* **Dataset**
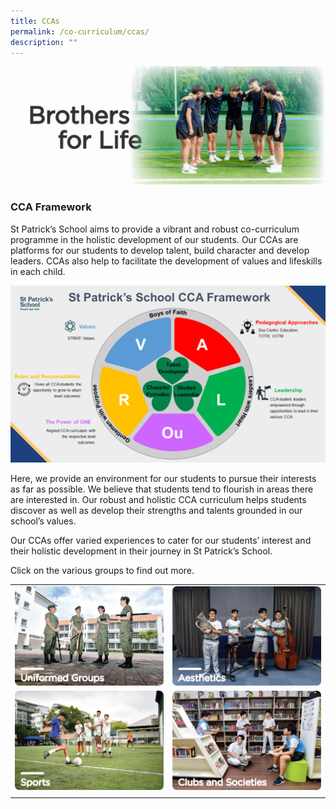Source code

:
 ```yaml
---
title: CCAs
permalink: /co-curriculum/ccas/
description: ""
---
```

![](/images/ccabanner_gif.gif)

### **CCA Framework**

St Patrick’s School aims to provide a vibrant and robust co-curriculum programme in the holistic development of our students. Our CCAs are platforms for our students to develop talent, build character and develop leaders. CCAs also help to facilitate the development of values and lifeskills in each child. &nbsp;&nbsp;

![](/images/cca%20overview.png)

Here, we provide an environment for our students to pursue their interests as far as possible. We believe that students tend to flourish in areas there are interested in. Our robust and holistic CCA curriculum helps students discover as well as develop their strengths and talents grounded in our school’s values.

Our CCAs offer varied experiences to cater for our students’ interest and their holistic development in their journey in St Patrick’s School.

Click on the various groups to find out more.


|||
| ------ | ------ |
|<a href="/co-curriculum/ccas/uniformed-groups/"><img src="/images/uniformed%20groups.png"></a>| <a href="/co-curriculum/ccas/aesthetics/"><img src="/images/aesthetics.png"></a>|
<a href="/co-curriculum/ccas/sports/"><img src="/images/sports.png"></a>|<a href="/co-curriculum/ccas/clubsandsoc/"><img src="/images/clubs%20and%20societies.png"></a>|
||||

* **Exercise directions**
If an entry contains a picture, omit it; restate everything else word for word.

* **Solution to this exercise**
Source code

:
 ```yaml
---
title: CCAs
permalink: /co-curriculum/ccas/
description: ""
---
```

![](/images/ccabanner_gif.gif)

### **CCA Framework**

St Patrick’s School aims to provide a vibrant and robust co-curriculum programme in the holistic development of our students. Our CCAs are platforms for our students to develop talent, build character and develop leaders. CCAs also help to facilitate the development of values and lifeskills in each child. &nbsp;&nbsp;

![](/images/cca%20overview.png)

Here, we provide an environment for our students to pursue their interests as far as possible. We believe that students tend to flourish in areas there are interested in. Our robust and holistic CCA curriculum helps students discover as well as develop their strengths and talents grounded in our school’s values.

Our CCAs offer varied experiences to cater for our students’ interest and their holistic development in their journey in St Patrick’s School.

Click on the various groups to find out more.


|||
| ------ | ------ |
|<a href="/co-curriculum/ccas/uniformed-groups/"><img src="/images/uniformed%20groups.png"></a>| <a href="/co-curriculum/ccas/aesthetics/"><img src="/images/aesthetics.png"></a>|
<a href="/co-curriculum/ccas/sports/"><img src="/images/sports.png"></a>|<a href="/co-curriculum/ccas/clubsandsoc/"><img src="/images/clubs%20and%20societies.png"></a>|
||||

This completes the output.